Shallishanti Sun 16-Feb-14 17:38:36

she may seem reluctant to have support but it maybe just that she can't respond. I would keep sending her texts occassionaly and maybe a card? Does she have a DP?any family? they too will need support, when PND is bad enough to need admission to M&B unit it can be very scary.
She will need help when she comes out too, maybe practical, maybe just being there to listen. Maybe going for walks together with prams- exercise and fresh air are very healing but someone with depression may find it hard to make the initial effort.
I'd also suggest reading up on PND.

Poppylovescheese Sun 16-Feb-14 20:08:33

Thanks. Yes she has a dh and I think he is quite supportive but obviously very worried. Her family are quite far away and as far as I know not that close to her. I get exactly what you mean Shallishanti as she actually said to me she just feels like she can't communicate. I have offered to go for walks with her and also to watch the baby but so far she has been reluctant. I will do some more reading on PND and thanks for all the comments/advice/suggestions: they are all appreciated as I really do just want to do anything I can to support her. I know she is very worried about how long she will be in the unit and also unsure as to how it will help; I would like to reassure her but have no experience myself.

Shallishanti Mon 17-Feb-14 15:06:56

She is getting treatment, that's the main thing
Useful information here
http://www.pandasfoundation.org.uk/index.html

Shesparkles Mon 17-Feb-14 15:15:28

Please keep in touch with her, even if you get nothing back. She must be in a bad way to have been admitted. Even if you send her texts or a card with the most mundane stuff from your day, it will mean a huge amount to her as she recovers, just knowing that you're still there. Even if you say "I'm sorry I don't know what to say but I'm here" can make a huge difference.
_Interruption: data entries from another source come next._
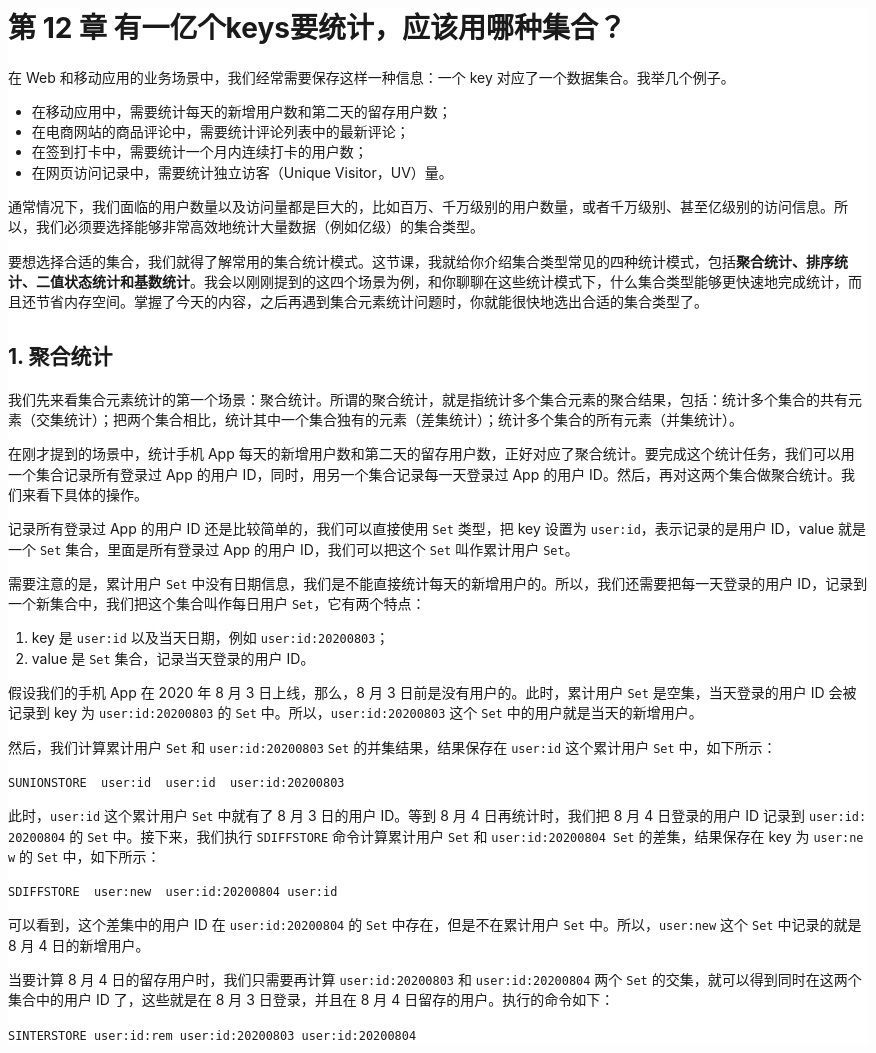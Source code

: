 # 第 12 章 有一亿个keys要统计，应该用哪种集合？

在 Web 和移动应用的业务场景中，我们经常需要保存这样一种信息：一个 key 对应了一个数据集合。我举几个例子。

- 在移动应用中，需要统计每天的新增用户数和第二天的留存用户数；
- 在电商网站的商品评论中，需要统计评论列表中的最新评论；
- 在签到打卡中，需要统计一个月内连续打卡的用户数；
- 在网页访问记录中，需要统计独立访客（Unique Visitor，UV）量。

通常情况下，我们面临的用户数量以及访问量都是巨大的，比如百万、千万级别的用户数量，或者千万级别、甚至亿级别的访问信息。所以，我们必须要选择能够非常高效地统计大量数据（例如亿级）的集合类型。

要想选择合适的集合，我们就得了解常用的集合统计模式。这节课，我就给你介绍集合类型常见的四种统计模式，包括**聚合统计、排序统计、二值状态统计和基数统计**。我会以刚刚提到的这四个场景为例，和你聊聊在这些统计模式下，什么集合类型能够更快速地完成统计，而且还节省内存空间。掌握了今天的内容，之后再遇到集合元素统计问题时，你就能很快地选出合适的集合类型了。

## 1. 聚合统计

我们先来看集合元素统计的第一个场景：聚合统计。所谓的聚合统计，就是指统计多个集合元素的聚合结果，包括：统计多个集合的共有元素（交集统计）；把两个集合相比，统计其中一个集合独有的元素（差集统计）；统计多个集合的所有元素（并集统计）。

在刚才提到的场景中，统计手机 App 每天的新增用户数和第二天的留存用户数，正好对应了聚合统计。要完成这个统计任务，我们可以用一个集合记录所有登录过 App 的用户 ID，同时，用另一个集合记录每一天登录过 App 的用户 ID。然后，再对这两个集合做聚合统计。我们来看下具体的操作。

记录所有登录过 App 的用户 ID 还是比较简单的，我们可以直接使用 `Set` 类型，把 key 设置为 `user:id`，表示记录的是用户 ID，value 就是一个 `Set` 集合，里面是所有登录过 App 的用户 ID，我们可以把这个 `Set` 叫作累计用户 `Set`。

需要注意的是，累计用户 `Set` 中没有日期信息，我们是不能直接统计每天的新增用户的。所以，我们还需要把每一天登录的用户 ID，记录到一个新集合中，我们把这个集合叫作每日用户 `Set`，它有两个特点：

1. key 是 `user:id` 以及当天日期，例如 `user:id:20200803`；
2. value 是 `Set` 集合，记录当天登录的用户 ID。

假设我们的手机 App 在 2020 年 8 月 3 日上线，那么，8 月 3 日前是没有用户的。此时，累计用户 `Set` 是空集，当天登录的用户 ID 会被记录到 key 为 `user:id:20200803` 的 `Set` 中。所以，`user:id:20200803` 这个 `Set` 中的用户就是当天的新增用户。

然后，我们计算累计用户 `Set` 和 `user:id:20200803` `Set` 的并集结果，结果保存在 `user:id` 这个累计用户 `Set` 中，如下所示：

```shell
SUNIONSTORE  user:id  user:id  user:id:20200803 
```

此时，`user:id` 这个累计用户 `Set` 中就有了 8 月 3 日的用户 ID。等到 8 月 4 日再统计时，我们把 8 月 4 日登录的用户 ID 记录到 `user:id:20200804` 的 `Set` 中。接下来，我们执行 `SDIFFSTORE` 命令计算累计用户 `Set` 和 `user:id:20200804 Set` 的差集，结果保存在 key 为 `user:new` 的 `Set` 中，如下所示：

```shell
SDIFFSTORE  user:new  user:id:20200804 user:id  
```

可以看到，这个差集中的用户 ID 在 `user:id:20200804` 的 `Set` 中存在，但是不在累计用户 `Set` 中。所以，`user:new` 这个 `Set` 中记录的就是 8 月 4 日的新增用户。

当要计算 8 月 4 日的留存用户时，我们只需要再计算 `user:id:20200803` 和 `user:id:20200804` 两个 `Set` 的交集，就可以得到同时在这两个集合中的用户 ID 了，这些就是在 8 月 3 日登录，并且在 8 月 4 日留存的用户。执行的命令如下：

```shell
SINTERSTORE user:id:rem user:id:20200803 user:id:20200804
```
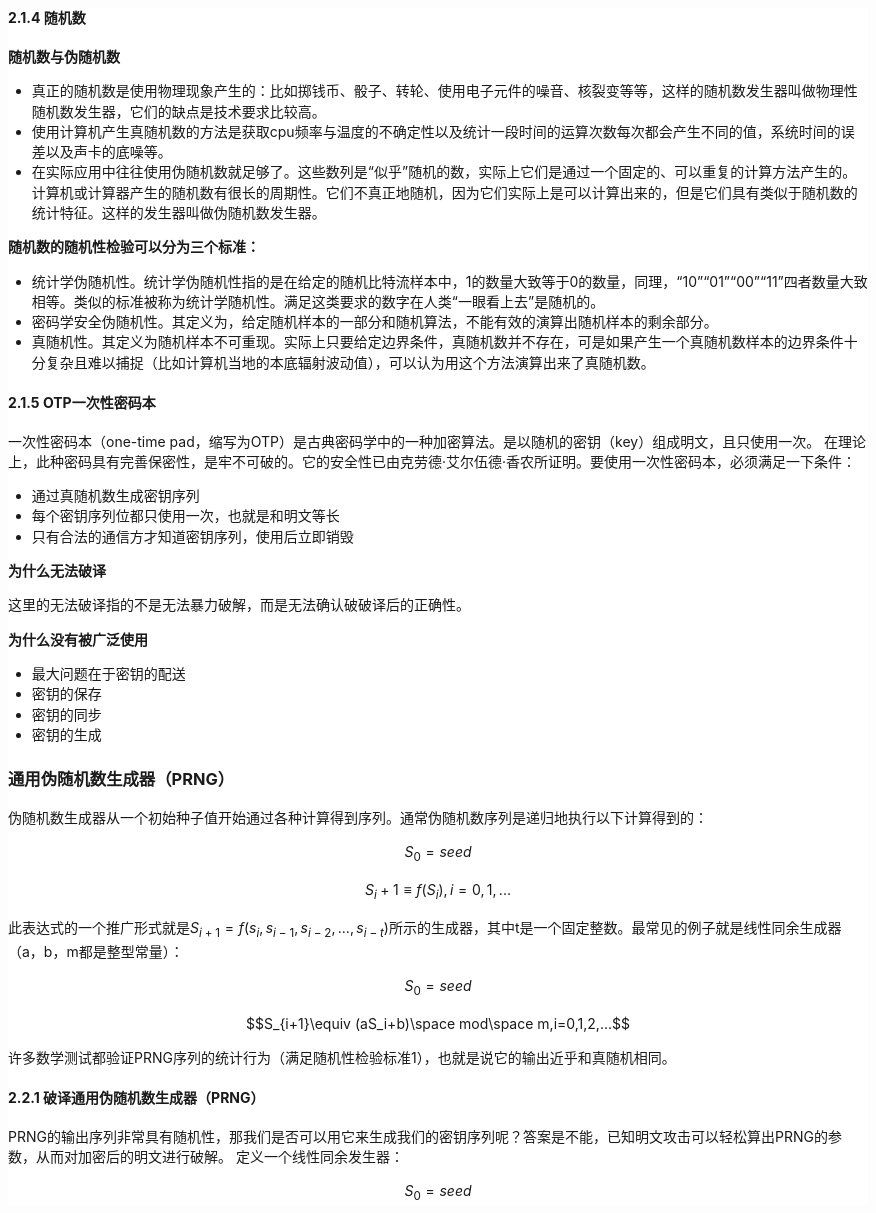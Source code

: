 #### 2.1.4 随机数

**随机数与伪随机数**
- 真正的随机数是使用物理现象产生的：比如掷钱币、骰子、转轮、使用电子元件的噪音、核裂变等等，这样的随机数发生器叫做物理性随机数发生器，它们的缺点是技术要求比较高。
- 使用计算机产生真随机数的方法是获取cpu频率与温度的不确定性以及统计一段时间的运算次数每次都会产生不同的值，系统时间的误差以及声卡的底噪等。
- 在实际应用中往往使用伪随机数就足够了。这些数列是“似乎”随机的数，实际上它们是通过一个固定的、可以重复的计算方法产生的。计算机或计算器产生的随机数有很长的周期性。它们不真正地随机，因为它们实际上是可以计算出来的，但是它们具有类似于随机数的统计特征。这样的发生器叫做伪随机数发生器。

**随机数的随机性检验可以分为三个标准：**

- 统计学伪随机性。统计学伪随机性指的是在给定的随机比特流样本中，1的数量大致等于0的数量，同理，“10”“01”“00”“11”四者数量大致相等。类似的标准被称为统计学随机性。满足这类要求的数字在人类“一眼看上去”是随机的。
- 密码学安全伪随机性。其定义为，给定随机样本的一部分和随机算法，不能有效的演算出随机样本的剩余部分。
- 真随机性。其定义为随机样本不可重现。实际上只要给定边界条件，真随机数并不存在，可是如果产生一个真随机数样本的边界条件十分复杂且难以捕捉（比如计算机当地的本底辐射波动值），可以认为用这个方法演算出来了真随机数。

#### 2.1.5 OTP一次性密码本

一次性密码本（one-time pad，缩写为OTP）是古典密码学中的一种加密算法。是以随机的密钥（key）组成明文，且只使用一次。
在理论上，此种密码具有完善保密性，是牢不可破的。它的安全性已由克劳德·艾尔伍德·香农所证明。要使用一次性密码本，必须满足一下条件：
- 通过真随机数生成密钥序列
- 每个密钥序列位都只使用一次，也就是和明文等长
- 只有合法的通信方才知道密钥序列，使用后立即销毁

**为什么无法破译**

这里的无法破译指的不是无法暴力破解，而是无法确认破破译后的正确性。

**为什么没有被广泛使用**

- 最大问题在于密钥的配送
- 密钥的保存
- 密钥的同步
- 密钥的生成

### 通用伪随机数生成器（PRNG）

伪随机数生成器从一个初始种子值开始通过各种计算得到序列。通常伪随机数序列是递归地执行以下计算得到的：

$$S_0=seed$$

$$S_i+1\equiv f(S_i),i=0,1,...$$

此表达式的一个推广形式就是$S_{i+1}=f(s_i,s_{i-1},s_{i-2},...,s_{i-t})$所示的生成器，其中t是一个固定整数。最常见的例子就是线性同余生成器（a，b，m都是整型常量）：

$$S_0=seed$$

$$S_{i+1}\equiv (aS_i+b)\space mod\space m,i=0,1,2,...$$

许多数学测试都验证PRNG序列的统计行为（满足随机性检验标准1），也就是说它的输出近乎和真随机相同。

#### 2.2.1 破译通用伪随机数生成器（PRNG）

PRNG的输出序列非常具有随机性，那我们是否可以用它来生成我们的密钥序列呢？答案是不能，已知明文攻击可以轻松算出PRNG的参数，从而对加密后的明文进行破解。
定义一个线性同余发生器：

$$S_0=seed$$
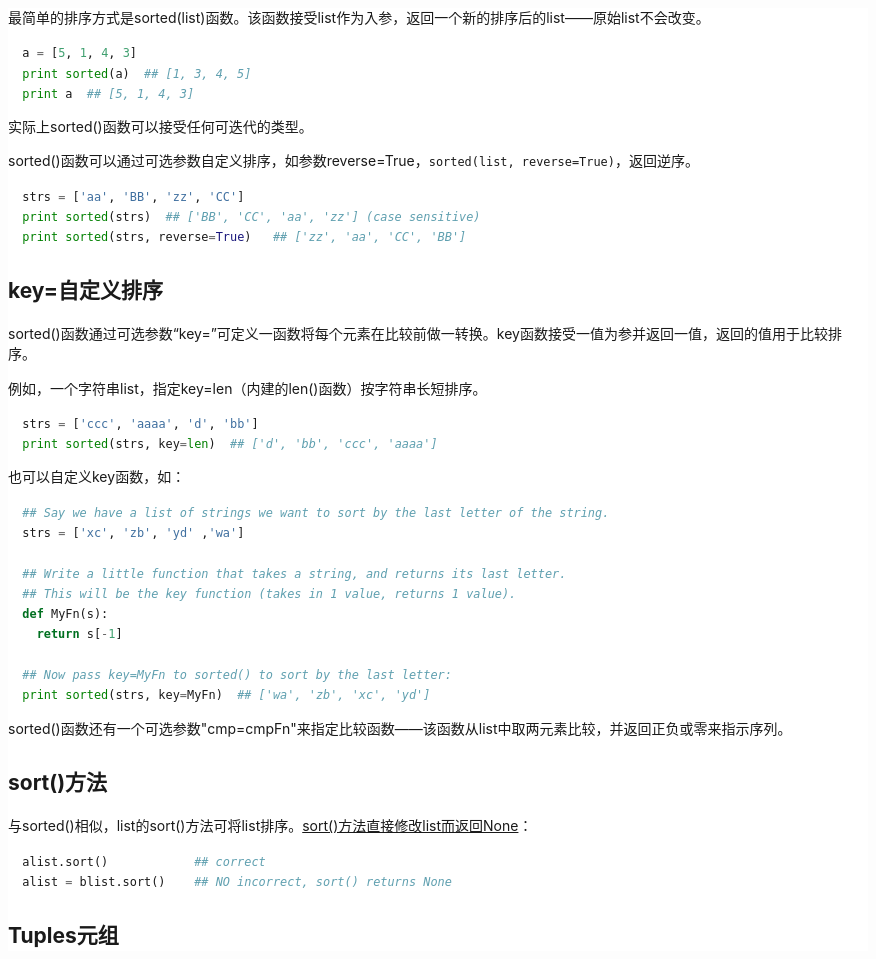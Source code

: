 最简单的排序方式是sorted(list)函数。该函数接受list作为入参，返回一个新的排序后的list——原始list不会改变。

```python
  a = [5, 1, 4, 3]
  print sorted(a)  ## [1, 3, 4, 5]
  print a  ## [5, 1, 4, 3]
```

实际上sorted()函数可以接受任何可迭代的类型。

sorted()函数可以通过可选参数自定义排序，如参数reverse=True，`sorted(list, reverse=True)`，返回逆序。

```python
  strs = ['aa', 'BB', 'zz', 'CC']
  print sorted(strs)  ## ['BB', 'CC', 'aa', 'zz'] (case sensitive)
  print sorted(strs, reverse=True)   ## ['zz', 'aa', 'CC', 'BB']
```

## key=自定义排序

sorted()函数通过可选参数“key=”可定义一函数将每个元素在比较前做一转换。key函数接受一值为参并返回一值，返回的值用于比较排序。

例如，一个字符串list，指定key=len（内建的len()函数）按字符串长短排序。

```python
  strs = ['ccc', 'aaaa', 'd', 'bb']
  print sorted(strs, key=len)  ## ['d', 'bb', 'ccc', 'aaaa']
```

也可以自定义key函数，如：

```python
  ## Say we have a list of strings we want to sort by the last letter of the string.
  strs = ['xc', 'zb', 'yd' ,'wa']

  ## Write a little function that takes a string, and returns its last letter.
  ## This will be the key function (takes in 1 value, returns 1 value).
  def MyFn(s):
    return s[-1]

  ## Now pass key=MyFn to sorted() to sort by the last letter:
  print sorted(strs, key=MyFn)  ## ['wa', 'zb', 'xc', 'yd']
```

sorted()函数还有一个可选参数"cmp=cmpFn"来指定比较函数——该函数从list中取两元素比较，并返回正负或零来指示序列。

## sort()方法

与sorted()相似，list的sort()方法可将list排序。<u>sort()方法直接修改list而返回None</u>：

```python
  alist.sort()            ## correct
  alist = blist.sort()    ## NO incorrect, sort() returns None
```

## Tuples元组
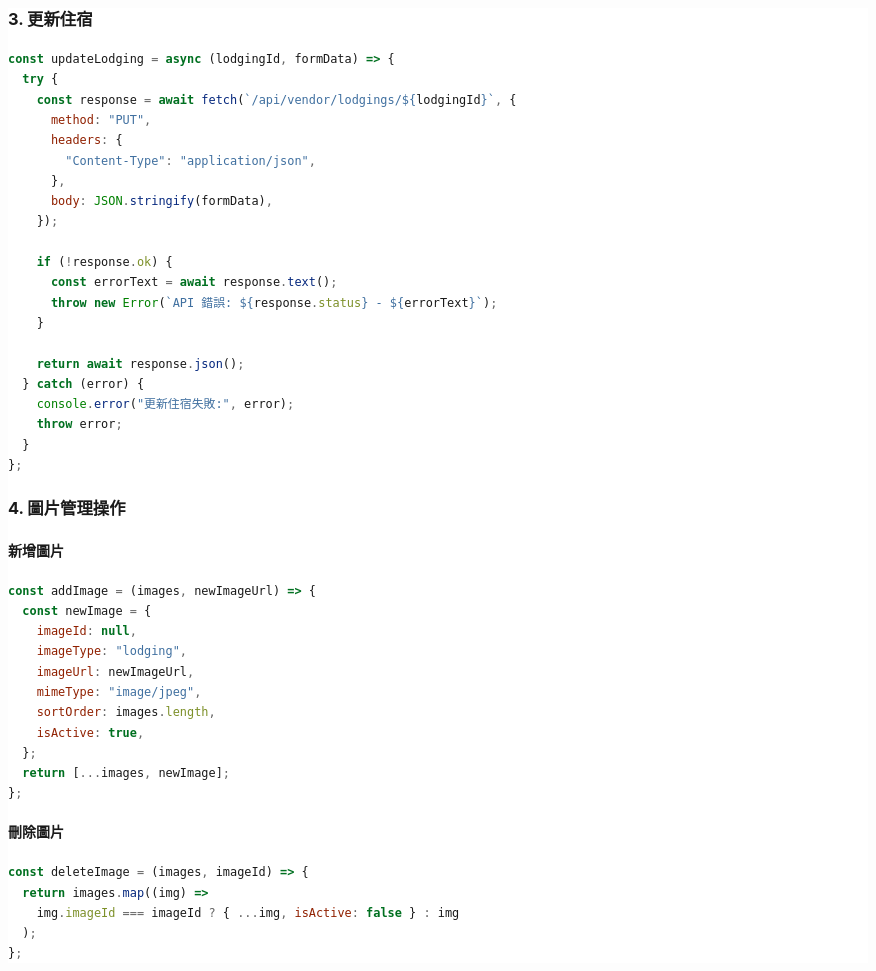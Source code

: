 ### 3. 更新住宿

```javascript
const updateLodging = async (lodgingId, formData) => {
  try {
    const response = await fetch(`/api/vendor/lodgings/${lodgingId}`, {
      method: "PUT",
      headers: {
        "Content-Type": "application/json",
      },
      body: JSON.stringify(formData),
    });

    if (!response.ok) {
      const errorText = await response.text();
      throw new Error(`API 錯誤: ${response.status} - ${errorText}`);
    }

    return await response.json();
  } catch (error) {
    console.error("更新住宿失敗:", error);
    throw error;
  }
};
```

### 4. 圖片管理操作

#### 新增圖片

```javascript
const addImage = (images, newImageUrl) => {
  const newImage = {
    imageId: null,
    imageType: "lodging",
    imageUrl: newImageUrl,
    mimeType: "image/jpeg",
    sortOrder: images.length,
    isActive: true,
  };
  return [...images, newImage];
};
```

#### 刪除圖片

```javascript
const deleteImage = (images, imageId) => {
  return images.map((img) =>
    img.imageId === imageId ? { ...img, isActive: false } : img
  );
};
```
The person I thought was one of my best friends walked away from me with PND and that hit me almost as hard as the PND itself. When you lose confidence in the way that you do with PND it doesn't take many people behaving like that to reinforce negative thoughts about yourself

Poppylovescheese Mon 17-Feb-14 16:45:28

Thanks, I have been texting every couple of days just to say I am thinking of her and also will send some flowers. Thanks for the link and all the advice; I am taking it all on board and i do appreciate it.